RECORDS FOR THE TASK.
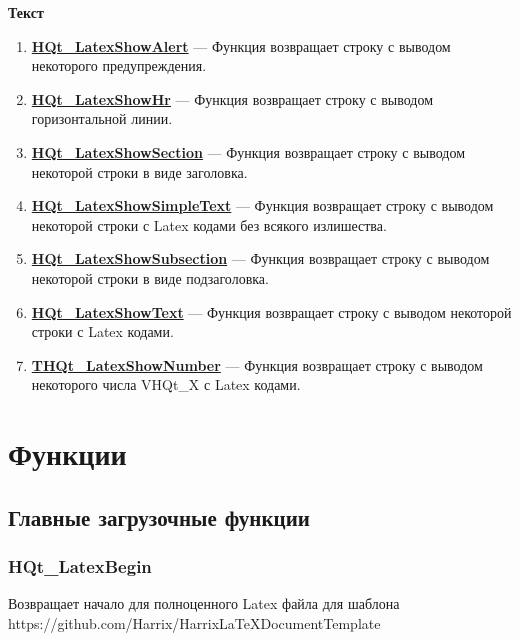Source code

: \documentclass[a4paper,12pt]{article}
\begin{document}
\textbf{Текст}
\begin{enumerate}

\item \textbf{\hyperref[HQt_LatexShowAlert]{HQt\_LatexShowAlert}} --- Функция возвращает строку с выводом некоторого предупреждения.

\item \textbf{\hyperref[HQt_LatexShowHr]{HQt\_LatexShowHr}} --- Функция возвращает строку с выводом горизонтальной линии.

\item \textbf{\hyperref[HQt_LatexShowSection]{HQt\_LatexShowSection}} --- Функция возвращает строку с выводом некоторой строки в виде заголовка.

\item \textbf{\hyperref[HQt_LatexShowSimpleText]{HQt\_LatexShowSimpleText}} --- Функция возвращает строку с выводом некоторой строки с Latex кодами без всякого излишества.

\item \textbf{\hyperref[HQt_LatexShowSubsection]{HQt\_LatexShowSubsection}} --- Функция возвращает строку с выводом некоторой строки в виде подзаголовка.

\item \textbf{\hyperref[HQt_LatexShowText]{HQt\_LatexShowText}} --- Функция возвращает строку с выводом некоторой строки с Latex кодами.

\item \textbf{\hyperref[THQt_LatexShowNumber]{THQt\_LatexShowNumber}} --- Функция возвращает строку с выводом некоторого числа VHQt\_X с Latex кодами.

\end{enumerate}


\newpage
\section{Функции}
\subsection{Главные загрузочные функции}

\subsubsection{HQt\_LatexBegin}\label{HQt_LatexBegin}

Возвращает начало для полноценного Latex файла для шаблона https://github.com/Harrix/HarrixLaTeXDocumentTemplate
\end{document}

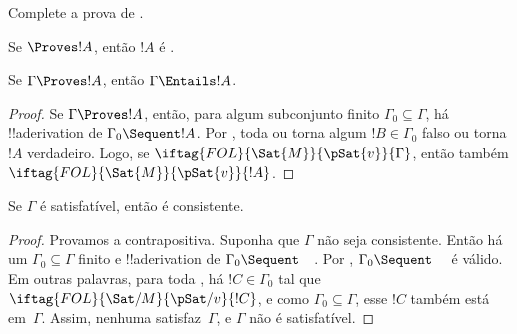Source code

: \documentclass[../../../include/open-logic-section]{subfiles}
\begin{document}
\begin{prob}
Complete a prova de .
\end{prob}
\tagendprob

\begin{cor}
Se $\Proves !A$, então $!A$ é .
\end{cor}

\begin{cor}
Se $\Gamma \Proves !A$, então $\Gamma \Entails !A$.
\end{cor}

\begin{proof}
Se $\Gamma \Proves !A$, então, para algum subconjunto finito $\Gamma_0
\subseteq \Gamma$, há !!a{derivation} de $\Gamma_0 \Sequent !A$.  Por
, toda
ou torna algum $!B \in \Gamma_0$ falso ou torna $!A$ verdadeiro.  Logo,
se $\iftag{FOL}{\Sat{M}}{\pSat{v}}{\Gamma}$, então também
$\iftag{FOL}{\Sat{M}}{\pSat{v}}{!A}$.
\end{proof}

\begin{cor}
Se $\Gamma$ é satisfatível, então é consistente.
\end{cor}

\begin{proof}
Provamos a contrapositiva.  Suponha que $\Gamma$ não seja consistente.
Então há um $\Gamma_0 \subseteq \Gamma$ finito e !!a{derivation}
de $\Gamma_0 \Sequent \quad$.  Por ,
$\Gamma_0 \Sequent \quad$ é válido.  Em outras palavras, para toda
,
há $!C \in \Gamma_0$ tal que
$\iftag{FOL}{\Sat/{M}}{\pSat/{v}}{!C}$, e como $\Gamma_0
\subseteq \Gamma$, esse $!C$ também está em~$\Gamma$.  Assim, nenhuma
 satisfaz~$\Gamma$, e
$\Gamma$ não é satisfatível.
\end{proof}
\end{document}
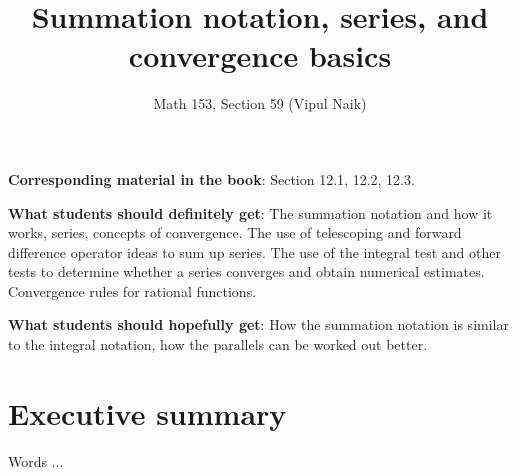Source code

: \documentclass{amsart}
\title{Summation notation, series, and convergence basics}
\author{Math 153, Section 59 (Vipul Naik)}
\begin{document}
\maketitle

{\bf Corresponding material in the book}: Section 12.1, 12.2, 12.3.

{\bf What students should definitely get}: The summation notation and
how it works, series, concepts of convergence. The use of telescoping
and forward difference operator ideas to sum up series. The use of the
integral test and other tests to determine whether a series converges
and obtain numerical estimates. Convergence rules for rational
functions.

{\bf What students should hopefully get}: How the summation notation
is similar to the integral notation, how the parallels can be worked
out better.

\section*{Executive summary}

Words ...
\end{document}
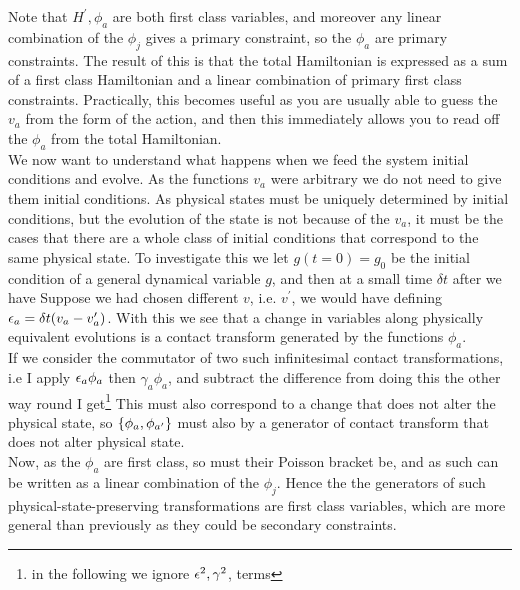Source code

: \documentclass{article}
\begin{document}
Note that $H^\prime, \phi_a$ are both first class variables, and moreover any linear combination of the $\phi_j$ gives a primary constraint, so the $\phi_a$ are primary constraints. The result of this is that the total Hamiltonian is expressed as a sum of a first class Hamiltonian and a linear combination of primary first class constraints. Practically, this becomes useful as you are usually able to guess the $v_a$ from the form of the action, and then this immediately allows you to read off the $\phi_a$ from the total Hamiltonian. \\
We now want to understand what happens when we feed the system initial conditions and evolve. As the functions $v_a$ were arbitrary we do not need to give them initial conditions. As physical states must be uniquely determined by initial conditions, but the evolution of the state is not because of the $v_a$, it must be the cases that there are a whole class of initial conditions that correspond to the same physical state. To investigate this we let $g(t=0) = g_0$ be the initial condition of a general dynamical variable $g$, and then at a small time $\delta t$ after we have 
Suppose we had chosen different $v$, i.e. $v^\prime$, we would have 
defining $\eps_a = \delta t(v_a - v^\prime_a)$. With this we see that a change in variables along physically equivalent evolutions is a contact transform generated by the functions $\phi_a$. \\
If we consider the commutator of two such infinitesimal contact transformations, i.e I apply $\eps_a \phi_a$ then $\gamma_a \phi_a$, and subtract the difference from doing this the other way round I get\footnote{in the following we ignore $\eps^2, \gamma^2$, terms } 
This must also correspond to a change that does not alter the physical state, so $\acomm[\phi_a]{\phi_{a^\prime}}$ must also by a generator of contact transform that does not alter physical state. \\
Now, as the $\phi_a$ are first class, so must their Poisson bracket be, and as such can be written as a linear combination of the $\phi_j$. Hence the the generators of such physical-state-preserving transformations are first class variables, which are more general than previously as they could be secondary constraints. 
\end{document}

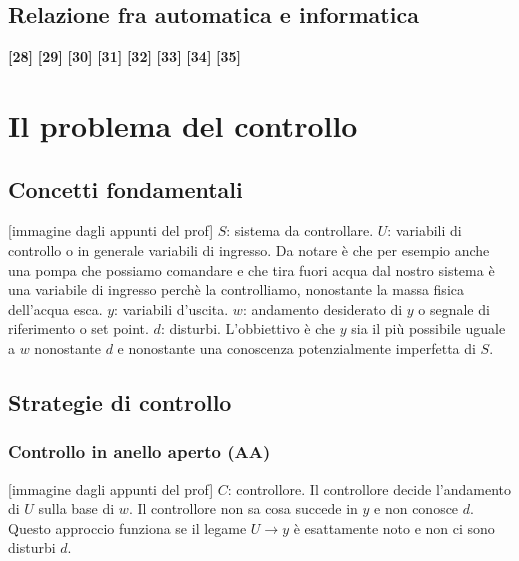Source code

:\subsection{Relazione fra automatica e informatica}
\textbf{[28]}\;
\newline\textbf{[29]}\;
\newline\textbf{[30]}\;
\newline\textbf{[31]}\;
\newline\textbf{[32]}\;
\newline\textbf{[33]}\;
\newline\textbf{[34]}\;
\newline\textbf{[35]}
\newpage
\section{Il problema del controllo}
\subsection{Concetti fondamentali}
[immagine dagli appunti del prof]\newline
$S$: sistema da controllare. \newline
$U$: variabili di controllo o in generale variabili di ingresso. Da notare è che per esempio anche una pompa che possiamo comandare e che tira fuori acqua dal nostro sistema è una variabile di ingresso perchè la controlliamo, nonostante la massa fisica dell'acqua esca.
$y$: variabili d'uscita.\newline
$w$: andamento desiderato di $y$ o segnale di riferimento o set point.\newline
$d$: disturbi.\newline
L'obbiettivo è che $y$ sia il più possibile uguale a $w$ nonostante $d$ e nonostante una conoscenza potenzialmente imperfetta di $S$.
\subsection{Strategie di controllo}
\subsubsection{Controllo in anello aperto (AA)}
[immagine dagli appunti del prof]\newline
$C$: controllore.\newline
Il controllore decide l'andamento di $U$ sulla base di $w$. Il controllore non sa cosa succede in $y$ e non conosce $d$.\newline
Questo approccio funziona se il legame $U \rightarrow y$ è esattamente noto e non ci sono disturbi $d$.\newline

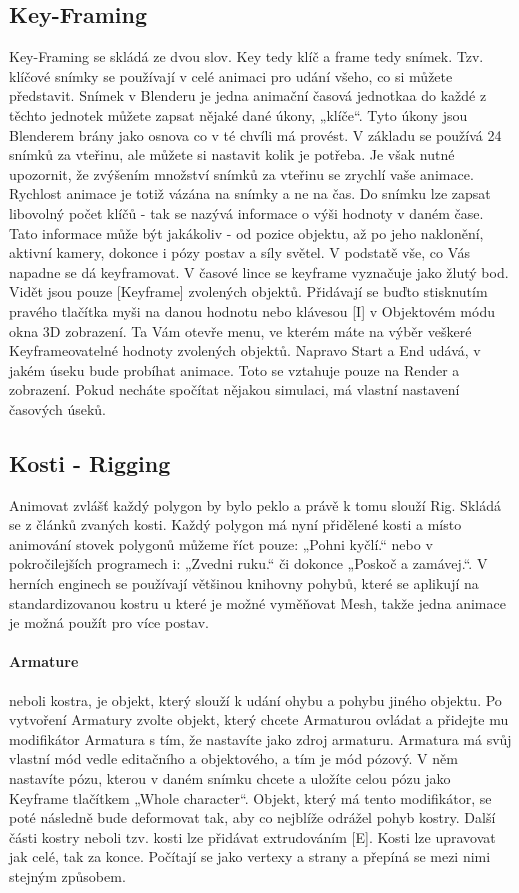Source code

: \documentclass[12pt,a4paper]{report}
\begin{document}
	\subsection{Key-Framing}
	\label{section:keyframes}
	Key-Framing se skládá ze dvou slov. Key tedy klíč a frame tedy snímek.
	Tzv. klíčové snímky se používají v celé animaci pro udání všeho, co si
	můžete představit. Snímek v Blenderu je jedna animační časová jednotkaa do každé z těchto jednotek můžete zapsat nějaké dané úkony, „klíče“.
	Tyto úkony jsou Blenderem brány jako osnova co v té chvíli má provést. V
	základu se používá 24 snímků za vteřinu, ale můžete si nastavit kolik je
	potřeba. Je však nutné upozornit, že zvýšením množství snímků za
	vteřinu se zrychlí vaše animace. Rychlost animace je totiž vázána na
	snímky a ne na čas. Do snímku lze zapsat libovolný počet klíčů - tak se
	nazývá informace o výši hodnoty v daném čase. Tato informace může být
	jakákoliv - od pozice objektu, až po jeho naklonění, aktivní kamery,
	dokonce i pózy postav a síly světel. V podstatě vše, co Vás napadne se dá
	keyframovat. V časové lince se keyframe vyznačuje jako žlutý bod. Vidět
	jsou pouze [Keyframe] zvolených objektů. Přidávají se buďto stisknutím
	pravého tlačítka myši na danou hodnotu nebo klávesou [I] v Objektovém
	módu okna 3D zobrazení. Ta Vám otevře menu, ve kterém máte na výběr
	veškeré Keyframeovatelné hodnoty zvolených objektů.
	Napravo Start a End udává, v jakém úseku bude probíhat animace. Toto
	se vztahuje pouze na Render a zobrazení. Pokud necháte spočítat nějakou
	simulaci, má vlastní nastavení časových úseků.
	
	\subsection{Kosti - Rigging}
	
	Animovat zvlášť každý polygon by bylo peklo a právě k tomu slouží Rig.
	Skládá se z článků zvaných kosti. Každý polygon má nyní přidělené kosti
	a místo animování stovek polygonů můžeme říct pouze: „Pohni kyčlí.“
	nebo v pokročilejších programech i: „Zvedni ruku.“ či dokonce „Poskoč
	a zamávej.“. V herních enginech se používají většinou knihovny pohybů,
	které se aplikují na standardizovanou kostru u které je možné vyměňovat
	Mesh, takže jedna animace je možná použít pro více postav.
	\paragraph{Armature} neboli kostra, je objekt, který slouží k udání ohybu a pohybu
	jiného objektu. Po vytvoření Armatury zvolte objekt, který chcete
	Armaturou ovládat a přidejte mu modifikátor Armatura s tím, že nastavíte
	jako zdroj armaturu. Armatura má svůj vlastní mód vedle editačního a
	objektového, a tím je mód pózový. V něm nastavíte pózu, kterou v daném
	snímku chcete a uložíte celou pózu jako Keyframe tlačítkem „Whole
	character“. Objekt, který má tento modifikátor, se poté následně bude
	deformovat tak, aby co nejblíže odrážel pohyb kostry. Další části kostry
	neboli tzv. kosti lze přidávat extrudováním [E]. Kosti lze upravovat jak
	celé, tak za konce. Počítají se jako vertexy a strany a přepíná se mezi
	nimi stejným způsobem.
	
\end{document}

YOUR OBJECTIVE. In the listing above, the lines from the one containing "Key-Framing se skládá" through the one containing "simulaci, má vlastní" must be set down exactly, with no other lines.

TASK ANSWER.
	Key-Framing se skládá ze dvou slov. Key tedy klíč a frame tedy snímek.
	Tzv. klíčové snímky se používají v celé animaci pro udání všeho, co si
	můžete představit. Snímek v Blenderu je jedna animační časová jednotkaa do každé z těchto jednotek můžete zapsat nějaké dané úkony, „klíče“.
	Tyto úkony jsou Blenderem brány jako osnova co v té chvíli má provést. V
	základu se používá 24 snímků za vteřinu, ale můžete si nastavit kolik je
	potřeba. Je však nutné upozornit, že zvýšením množství snímků za
	vteřinu se zrychlí vaše animace. Rychlost animace je totiž vázána na
	snímky a ne na čas. Do snímku lze zapsat libovolný počet klíčů - tak se
	nazývá informace o výši hodnoty v daném čase. Tato informace může být
	jakákoliv - od pozice objektu, až po jeho naklonění, aktivní kamery,
	dokonce i pózy postav a síly světel. V podstatě vše, co Vás napadne se dá
	keyframovat. V časové lince se keyframe vyznačuje jako žlutý bod. Vidět
	jsou pouze [Keyframe] zvolených objektů. Přidávají se buďto stisknutím
	pravého tlačítka myši na danou hodnotu nebo klávesou [I] v Objektovém
	módu okna 3D zobrazení. Ta Vám otevře menu, ve kterém máte na výběr
	veškeré Keyframeovatelné hodnoty zvolených objektů.
	Napravo Start a End udává, v jakém úseku bude probíhat animace. Toto
	se vztahuje pouze na Render a zobrazení. Pokud necháte spočítat nějakou
	simulaci, má vlastní nastavení časových úseků.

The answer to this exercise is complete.